THE TASK = Transcribe every entry word for word. Skip the pictures.

*** SUPPLIED ENTRIES Section Begins ***

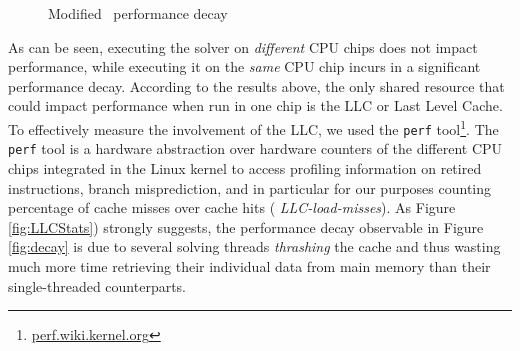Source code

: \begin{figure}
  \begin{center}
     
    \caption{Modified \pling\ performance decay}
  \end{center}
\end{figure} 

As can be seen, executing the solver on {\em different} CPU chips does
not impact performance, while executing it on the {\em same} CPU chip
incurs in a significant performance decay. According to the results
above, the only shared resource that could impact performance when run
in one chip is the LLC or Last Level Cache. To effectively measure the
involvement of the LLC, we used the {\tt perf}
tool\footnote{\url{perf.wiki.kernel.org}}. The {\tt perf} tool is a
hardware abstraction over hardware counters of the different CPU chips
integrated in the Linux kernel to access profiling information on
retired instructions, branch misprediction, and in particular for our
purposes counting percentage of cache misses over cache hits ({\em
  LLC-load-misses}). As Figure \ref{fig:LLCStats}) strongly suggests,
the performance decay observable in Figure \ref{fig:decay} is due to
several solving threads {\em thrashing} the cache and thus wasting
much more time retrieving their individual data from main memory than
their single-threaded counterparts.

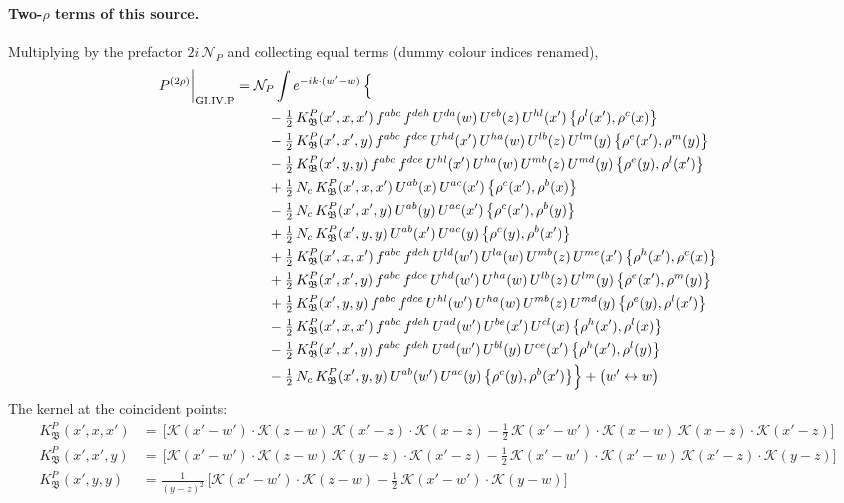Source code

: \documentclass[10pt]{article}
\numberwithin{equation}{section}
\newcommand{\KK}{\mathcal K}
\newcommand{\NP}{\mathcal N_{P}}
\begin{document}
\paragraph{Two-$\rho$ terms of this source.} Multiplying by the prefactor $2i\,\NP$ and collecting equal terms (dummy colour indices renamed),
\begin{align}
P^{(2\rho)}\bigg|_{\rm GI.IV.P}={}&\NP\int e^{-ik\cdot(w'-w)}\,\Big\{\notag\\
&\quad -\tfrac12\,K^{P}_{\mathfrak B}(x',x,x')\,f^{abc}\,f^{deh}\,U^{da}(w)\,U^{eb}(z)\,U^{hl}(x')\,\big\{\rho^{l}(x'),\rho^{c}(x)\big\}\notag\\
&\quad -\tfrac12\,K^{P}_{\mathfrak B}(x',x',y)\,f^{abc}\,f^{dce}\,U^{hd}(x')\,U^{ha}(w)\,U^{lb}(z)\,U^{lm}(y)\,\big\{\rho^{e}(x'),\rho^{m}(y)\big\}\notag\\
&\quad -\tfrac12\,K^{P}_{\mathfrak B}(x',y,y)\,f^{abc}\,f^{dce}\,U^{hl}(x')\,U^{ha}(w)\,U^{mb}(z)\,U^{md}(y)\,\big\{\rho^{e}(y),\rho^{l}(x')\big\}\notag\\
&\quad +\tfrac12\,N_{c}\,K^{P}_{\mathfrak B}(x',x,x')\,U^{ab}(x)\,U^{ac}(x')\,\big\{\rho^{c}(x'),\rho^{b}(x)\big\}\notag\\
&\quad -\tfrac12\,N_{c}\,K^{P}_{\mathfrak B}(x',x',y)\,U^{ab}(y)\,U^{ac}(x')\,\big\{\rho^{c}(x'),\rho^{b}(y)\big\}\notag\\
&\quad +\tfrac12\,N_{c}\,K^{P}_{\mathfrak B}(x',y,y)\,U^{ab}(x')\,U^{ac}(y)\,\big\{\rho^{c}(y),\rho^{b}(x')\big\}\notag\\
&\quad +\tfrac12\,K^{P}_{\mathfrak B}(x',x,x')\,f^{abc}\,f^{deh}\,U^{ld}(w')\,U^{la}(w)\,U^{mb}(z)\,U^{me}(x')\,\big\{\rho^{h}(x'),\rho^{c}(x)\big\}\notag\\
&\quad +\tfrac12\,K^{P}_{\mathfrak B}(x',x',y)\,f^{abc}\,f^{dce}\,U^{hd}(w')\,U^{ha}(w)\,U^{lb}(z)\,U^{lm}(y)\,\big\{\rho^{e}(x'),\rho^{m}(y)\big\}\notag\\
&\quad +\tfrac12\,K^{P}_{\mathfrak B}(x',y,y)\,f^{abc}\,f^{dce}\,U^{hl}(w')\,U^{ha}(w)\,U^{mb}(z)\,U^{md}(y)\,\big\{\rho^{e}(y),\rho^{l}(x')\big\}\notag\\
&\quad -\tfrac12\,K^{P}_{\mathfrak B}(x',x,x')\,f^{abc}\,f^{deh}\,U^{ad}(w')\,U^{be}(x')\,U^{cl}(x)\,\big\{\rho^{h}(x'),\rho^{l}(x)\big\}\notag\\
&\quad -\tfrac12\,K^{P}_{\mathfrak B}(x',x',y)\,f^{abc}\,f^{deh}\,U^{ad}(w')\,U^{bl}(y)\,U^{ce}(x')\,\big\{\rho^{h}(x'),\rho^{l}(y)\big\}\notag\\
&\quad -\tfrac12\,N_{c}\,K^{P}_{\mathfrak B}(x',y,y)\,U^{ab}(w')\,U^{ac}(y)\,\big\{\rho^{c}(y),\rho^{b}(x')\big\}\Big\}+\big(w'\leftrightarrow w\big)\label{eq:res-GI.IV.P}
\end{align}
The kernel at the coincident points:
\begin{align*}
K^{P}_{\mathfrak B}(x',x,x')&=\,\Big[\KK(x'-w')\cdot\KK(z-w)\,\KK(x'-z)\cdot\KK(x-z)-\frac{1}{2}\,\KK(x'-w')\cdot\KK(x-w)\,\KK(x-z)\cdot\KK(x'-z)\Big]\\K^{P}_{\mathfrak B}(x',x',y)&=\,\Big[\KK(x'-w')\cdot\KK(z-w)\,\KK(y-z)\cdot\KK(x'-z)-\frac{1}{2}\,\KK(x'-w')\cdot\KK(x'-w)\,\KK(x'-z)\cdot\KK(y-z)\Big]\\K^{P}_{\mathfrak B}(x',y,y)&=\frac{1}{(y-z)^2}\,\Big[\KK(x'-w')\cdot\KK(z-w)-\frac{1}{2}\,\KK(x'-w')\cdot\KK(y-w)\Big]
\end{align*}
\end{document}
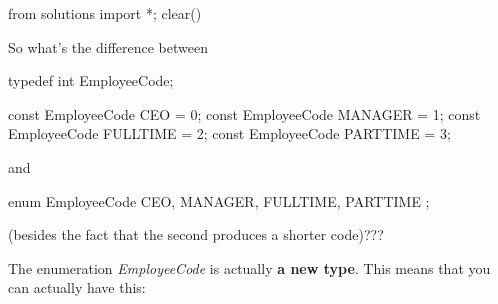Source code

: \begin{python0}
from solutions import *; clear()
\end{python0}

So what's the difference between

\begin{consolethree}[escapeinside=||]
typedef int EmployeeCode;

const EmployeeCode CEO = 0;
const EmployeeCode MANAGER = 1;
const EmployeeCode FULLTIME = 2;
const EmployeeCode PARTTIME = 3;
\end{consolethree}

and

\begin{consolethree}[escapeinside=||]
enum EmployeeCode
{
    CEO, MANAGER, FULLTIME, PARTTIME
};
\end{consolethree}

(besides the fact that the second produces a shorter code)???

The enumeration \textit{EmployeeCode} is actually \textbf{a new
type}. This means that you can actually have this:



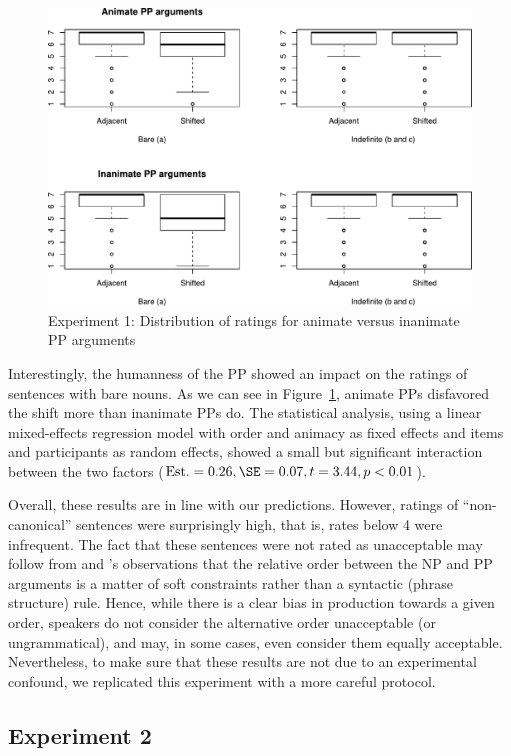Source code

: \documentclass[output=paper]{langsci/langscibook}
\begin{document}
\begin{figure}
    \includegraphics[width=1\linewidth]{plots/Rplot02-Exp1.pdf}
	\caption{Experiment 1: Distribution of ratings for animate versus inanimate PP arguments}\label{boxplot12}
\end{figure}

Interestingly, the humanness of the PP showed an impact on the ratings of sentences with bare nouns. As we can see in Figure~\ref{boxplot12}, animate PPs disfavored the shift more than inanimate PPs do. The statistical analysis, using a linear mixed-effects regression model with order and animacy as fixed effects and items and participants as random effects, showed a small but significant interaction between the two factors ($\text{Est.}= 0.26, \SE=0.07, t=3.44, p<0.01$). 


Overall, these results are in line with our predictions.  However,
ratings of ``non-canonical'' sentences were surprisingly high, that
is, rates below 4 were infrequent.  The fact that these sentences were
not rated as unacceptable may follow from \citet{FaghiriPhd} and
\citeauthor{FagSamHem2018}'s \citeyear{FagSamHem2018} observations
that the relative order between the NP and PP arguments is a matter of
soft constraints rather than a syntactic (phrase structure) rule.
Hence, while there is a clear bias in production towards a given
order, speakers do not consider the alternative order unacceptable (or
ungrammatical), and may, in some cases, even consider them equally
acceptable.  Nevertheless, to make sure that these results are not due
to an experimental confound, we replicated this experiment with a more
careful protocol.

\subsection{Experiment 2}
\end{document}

*** SUPPLIED ENTRIES Section Ends ***

FINISHED TASK =
Source code

: \begin{figure}
  \begin{center}
     
    \caption{Modified \pling\ performance decay}
  \end{center}
\end{figure} 

As can be seen, executing the solver on {\em different} CPU chips does
not impact performance, while executing it on the {\em same} CPU chip
incurs in a significant performance decay. According to the results
above, the only shared resource that could impact performance when run
in one chip is the LLC or Last Level Cache. To effectively measure the
involvement of the LLC, we used the {\tt perf}
tool\footnote{\url{perf.wiki.kernel.org}}. The {\tt perf} tool is a
hardware abstraction over hardware counters of the different CPU chips
integrated in the Linux kernel to access profiling information on
retired instructions, branch misprediction, and in particular for our
purposes counting percentage of cache misses over cache hits ({\em
  LLC-load-misses}). As Figure \ref{fig:LLCStats}) strongly suggests,
the performance decay observable in Figure \ref{fig:decay} is due to
several solving threads {\em thrashing} the cache and thus wasting
much more time retrieving their individual data from main memory than
their single-threaded counterparts.

Source code

: \documentclass[10pt]{article}
\numberwithin{equation}{section}
\newcommand{\KK}{\mathcal K}
\newcommand{\NP}{\mathcal N_{P}}
\begin{document}
\paragraph{Two-$\rho$ terms of this source.} Multiplying by the prefactor $2i\,\NP$ and collecting equal terms (dummy colour indices renamed),
\begin{align}
P^{(2\rho)}\bigg|_{\rm GI.IV.P}={}&\NP\int e^{-ik\cdot(w'-w)}\,\Big\{\notag\\
&\quad -\tfrac12\,K^{P}_{\mathfrak B}(x',x,x')\,f^{abc}\,f^{deh}\,U^{da}(w)\,U^{eb}(z)\,U^{hl}(x')\,\big\{\rho^{l}(x'),\rho^{c}(x)\big\}\notag\\
&\quad -\tfrac12\,K^{P}_{\mathfrak B}(x',x',y)\,f^{abc}\,f^{dce}\,U^{hd}(x')\,U^{ha}(w)\,U^{lb}(z)\,U^{lm}(y)\,\big\{\rho^{e}(x'),\rho^{m}(y)\big\}\notag\\
&\quad -\tfrac12\,K^{P}_{\mathfrak B}(x',y,y)\,f^{abc}\,f^{dce}\,U^{hl}(x')\,U^{ha}(w)\,U^{mb}(z)\,U^{md}(y)\,\big\{\rho^{e}(y),\rho^{l}(x')\big\}\notag\\
&\quad +\tfrac12\,N_{c}\,K^{P}_{\mathfrak B}(x',x,x')\,U^{ab}(x)\,U^{ac}(x')\,\big\{\rho^{c}(x'),\rho^{b}(x)\big\}\notag\\
&\quad -\tfrac12\,N_{c}\,K^{P}_{\mathfrak B}(x',x',y)\,U^{ab}(y)\,U^{ac}(x')\,\big\{\rho^{c}(x'),\rho^{b}(y)\big\}\notag\\
&\quad +\tfrac12\,N_{c}\,K^{P}_{\mathfrak B}(x',y,y)\,U^{ab}(x')\,U^{ac}(y)\,\big\{\rho^{c}(y),\rho^{b}(x')\big\}\notag\\
&\quad +\tfrac12\,K^{P}_{\mathfrak B}(x',x,x')\,f^{abc}\,f^{deh}\,U^{ld}(w')\,U^{la}(w)\,U^{mb}(z)\,U^{me}(x')\,\big\{\rho^{h}(x'),\rho^{c}(x)\big\}\notag\\
&\quad +\tfrac12\,K^{P}_{\mathfrak B}(x',x',y)\,f^{abc}\,f^{dce}\,U^{hd}(w')\,U^{ha}(w)\,U^{lb}(z)\,U^{lm}(y)\,\big\{\rho^{e}(x'),\rho^{m}(y)\big\}\notag\\
&\quad +\tfrac12\,K^{P}_{\mathfrak B}(x',y,y)\,f^{abc}\,f^{dce}\,U^{hl}(w')\,U^{ha}(w)\,U^{mb}(z)\,U^{md}(y)\,\big\{\rho^{e}(y),\rho^{l}(x')\big\}\notag\\
&\quad -\tfrac12\,K^{P}_{\mathfrak B}(x',x,x')\,f^{abc}\,f^{deh}\,U^{ad}(w')\,U^{be}(x')\,U^{cl}(x)\,\big\{\rho^{h}(x'),\rho^{l}(x)\big\}\notag\\
&\quad -\tfrac12\,K^{P}_{\mathfrak B}(x',x',y)\,f^{abc}\,f^{deh}\,U^{ad}(w')\,U^{bl}(y)\,U^{ce}(x')\,\big\{\rho^{h}(x'),\rho^{l}(y)\big\}\notag\\
&\quad -\tfrac12\,N_{c}\,K^{P}_{\mathfrak B}(x',y,y)\,U^{ab}(w')\,U^{ac}(y)\,\big\{\rho^{c}(y),\rho^{b}(x')\big\}\Big\}+\big(w'\leftrightarrow w\big)\label{eq:res-GI.IV.P}
\end{align}
The kernel at the coincident points:
\begin{align*}
K^{P}_{\mathfrak B}(x',x,x')&=\,\Big[\KK(x'-w')\cdot\KK(z-w)\,\KK(x'-z)\cdot\KK(x-z)-\frac{1}{2}\,\KK(x'-w')\cdot\KK(x-w)\,\KK(x-z)\cdot\KK(x'-z)\Big]\\K^{P}_{\mathfrak B}(x',x',y)&=\,\Big[\KK(x'-w')\cdot\KK(z-w)\,\KK(y-z)\cdot\KK(x'-z)-\frac{1}{2}\,\KK(x'-w')\cdot\KK(x'-w)\,\KK(x'-z)\cdot\KK(y-z)\Big]\\K^{P}_{\mathfrak B}(x',y,y)&=\frac{1}{(y-z)^2}\,\Big[\KK(x'-w')\cdot\KK(z-w)-\frac{1}{2}\,\KK(x'-w')\cdot\KK(y-w)\Big]
\end{align*}
\end{document}
Source code

: \begin{python0}
from solutions import *; clear()
\end{python0}

So what's the difference between

\begin{consolethree}[escapeinside=||]
typedef int EmployeeCode;

const EmployeeCode CEO = 0;
const EmployeeCode MANAGER = 1;
const EmployeeCode FULLTIME = 2;
const EmployeeCode PARTTIME = 3;
\end{consolethree}

and

\begin{consolethree}[escapeinside=||]
enum EmployeeCode
{
    CEO, MANAGER, FULLTIME, PARTTIME
};
\end{consolethree}

(besides the fact that the second produces a shorter code)???

The enumeration \textit{EmployeeCode} is actually \textbf{a new
type}. This means that you can actually have this:



Source code

: \documentclass[output=paper]{langsci/langscibook}
\begin{document}
\begin{figure}
    \includegraphics[width=1\linewidth]{plots/Rplot02-Exp1.pdf}
	\caption{Experiment 1: Distribution of ratings for animate versus inanimate PP arguments}\label{boxplot12}
\end{figure}

Interestingly, the humanness of the PP showed an impact on the ratings of sentences with bare nouns. As we can see in Figure~\ref{boxplot12}, animate PPs disfavored the shift more than inanimate PPs do. The statistical analysis, using a linear mixed-effects regression model with order and animacy as fixed effects and items and participants as random effects, showed a small but significant interaction between the two factors ($\text{Est.}= 0.26, \SE=0.07, t=3.44, p<0.01$). 


Overall, these results are in line with our predictions.  However,
ratings of ``non-canonical'' sentences were surprisingly high, that
is, rates below 4 were infrequent.  The fact that these sentences were
not rated as unacceptable may follow from \citet{FaghiriPhd} and
\citeauthor{FagSamHem2018}'s \citeyear{FagSamHem2018} observations
that the relative order between the NP and PP arguments is a matter of
soft constraints rather than a syntactic (phrase structure) rule.
Hence, while there is a clear bias in production towards a given
order, speakers do not consider the alternative order unacceptable (or
ungrammatical), and may, in some cases, even consider them equally
acceptable.  Nevertheless, to make sure that these results are not due
to an experimental confound, we replicated this experiment with a more
careful protocol.

\subsection{Experiment 2}
\end{document}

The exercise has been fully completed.